Ecco, questi sono i classici errori che potrebbero infrangere quel patto con il lettore e la sospensione di incredulità su cui si basa la narrativa di finzione, in particolare quella fantastica. Però questi “errori” sono considerati veniali da King:
«Perché in me c’è abbastanza bambino da farmi reagire allegramente invece che dubbiosamente, ma anche perché capisco che la magia è una cosa a sé, e che forse non ha limiti».

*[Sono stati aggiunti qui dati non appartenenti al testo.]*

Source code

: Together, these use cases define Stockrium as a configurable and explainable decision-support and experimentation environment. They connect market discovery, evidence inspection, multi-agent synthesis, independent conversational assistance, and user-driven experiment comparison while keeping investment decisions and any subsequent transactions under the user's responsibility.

Cosa ne penso, in conclusione
Quella di Harry Potter è stata una delle storie più presenti nella mia giovinezza. Ammetto, però, di non essere mai stato un fan sfegatato. Come la maggior parte delle persone, sono stato catturato prima di tutto dalla versione cinematografica, ma ho letto anche alcuni volumi della serie. In particolare, ho ingenuamente letto solo il primo e gli ultimi due: all’epoca pensavo che aver visto il film potesse sostituire la lettura del libro; avendo visto l’Ordine della fenice, decisi di passare a leggere direttamente Il principe mezzosangue.
Potete quindi capire che non ero certo un lettore consapevole quando lessi questi romanzi, ma devo certo ammettere che la voglia di sapere come sarebbe andata a finire era un fortissimo stimolo alla lettura. Da questo punto di vista, infatti, sono assolutamente d’accordo con Stephen King, soprattutto quando se la prende con gli studiosi seriosi:
«Gli accademici presuntuosi sembrano essere convinti che la magia di Harry non sarà abbastanza potente da trasformare una generazione di non lettori (soprattutto la metà maschile) in topi da biblioteca… Ma non sarebbero i primi a sottovalutare la magia di Harry; basta guardare cosa è successo a Lord Voldemort».
Bisogna ammettere, in effetti, che non sono stati proprio dei grandi profeti, questi «accademici presuntuosi».